►
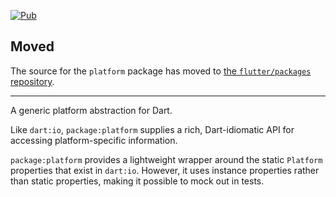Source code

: [![Pub](https://img.shields.io/pub/v/platform.svg)](https://pub.dartlang.org/packages/platform)

## Moved

The source for the `platform` package has moved to [the `flutter/packages`
repository](https://github.com/flutter/packages/tree/main/packages/platform).

-----

A generic platform abstraction for Dart.

Like `dart:io`, `package:platform` supplies a rich, Dart-idiomatic API for
accessing platform-specific information.

`package:platform` provides a lightweight wrapper around the static `Platform`
properties that exist in `dart:io`. However, it uses instance properties rather
than static properties, making it possible to mock out in tests.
◄
**WHAT IS EXPECTED**
A word-for-word reprint of the listing above is needed, minus the pictures.

**RESULT FOR THIS TASK**
Source code

: [![Pub](https://img.shields.io/pub/v/platform.svg)](https://pub.dartlang.org/packages/platform)

## Moved

The source for the `platform` package has moved to [the `flutter/packages`
repository](https://github.com/flutter/packages/tree/main/packages/platform).

-----

A generic platform abstraction for Dart.

Like `dart:io`, `package:platform` supplies a rich, Dart-idiomatic API for
accessing platform-specific information.

`package:platform` provides a lightweight wrapper around the static `Platform`
properties that exist in `dart:io`. However, it uses instance properties rather
than static properties, making it possible to mock out in tests.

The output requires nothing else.